Requirement — Transcribe the entries in full, keeping each word as it is.
_ _ _ _
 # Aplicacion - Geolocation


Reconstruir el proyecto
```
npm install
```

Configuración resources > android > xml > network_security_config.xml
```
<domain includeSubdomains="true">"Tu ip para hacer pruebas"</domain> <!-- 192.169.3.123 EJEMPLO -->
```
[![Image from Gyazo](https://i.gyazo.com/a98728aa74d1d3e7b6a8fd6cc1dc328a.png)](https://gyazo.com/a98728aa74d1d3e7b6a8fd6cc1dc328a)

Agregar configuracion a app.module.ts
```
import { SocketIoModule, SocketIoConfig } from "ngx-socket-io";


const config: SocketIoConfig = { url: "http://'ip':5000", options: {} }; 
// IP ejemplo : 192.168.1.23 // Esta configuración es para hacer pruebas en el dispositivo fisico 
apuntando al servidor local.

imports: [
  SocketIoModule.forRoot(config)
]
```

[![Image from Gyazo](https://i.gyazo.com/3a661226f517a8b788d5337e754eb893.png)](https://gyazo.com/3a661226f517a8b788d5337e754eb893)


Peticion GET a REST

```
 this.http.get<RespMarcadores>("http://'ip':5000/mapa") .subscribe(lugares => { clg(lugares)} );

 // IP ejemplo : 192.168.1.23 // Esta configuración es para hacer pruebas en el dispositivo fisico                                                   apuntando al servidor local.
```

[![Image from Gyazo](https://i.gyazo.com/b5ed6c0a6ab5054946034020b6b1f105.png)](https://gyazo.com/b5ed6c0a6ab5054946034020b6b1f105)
_ _ _ _
Solution below —
 # Aplicacion - Geolocation


Reconstruir el proyecto
```
npm install
```

Configuración resources > android > xml > network_security_config.xml
```
<domain includeSubdomains="true">"Tu ip para hacer pruebas"</domain> <!-- 192.169.3.123 EJEMPLO -->
```
[![Image from Gyazo](https://i.gyazo.com/a98728aa74d1d3e7b6a8fd6cc1dc328a.png)](https://gyazo.com/a98728aa74d1d3e7b6a8fd6cc1dc328a)

Agregar configuracion a app.module.ts
```
import { SocketIoModule, SocketIoConfig } from "ngx-socket-io";


const config: SocketIoConfig = { url: "http://'ip':5000", options: {} }; 
// IP ejemplo : 192.168.1.23 // Esta configuración es para hacer pruebas en el dispositivo fisico 
apuntando al servidor local.

imports: [
  SocketIoModule.forRoot(config)
]
```

[![Image from Gyazo](https://i.gyazo.com/3a661226f517a8b788d5337e754eb893.png)](https://gyazo.com/3a661226f517a8b788d5337e754eb893)


Peticion GET a REST

```
 this.http.get<RespMarcadores>("http://'ip':5000/mapa") .subscribe(lugares => { clg(lugares)} );

 // IP ejemplo : 192.168.1.23 // Esta configuración es para hacer pruebas en el dispositivo fisico                                                   apuntando al servidor local.
```

[![Image from Gyazo](https://i.gyazo.com/b5ed6c0a6ab5054946034020b6b1f105.png)](https://gyazo.com/b5ed6c0a6ab5054946034020b6b1f105)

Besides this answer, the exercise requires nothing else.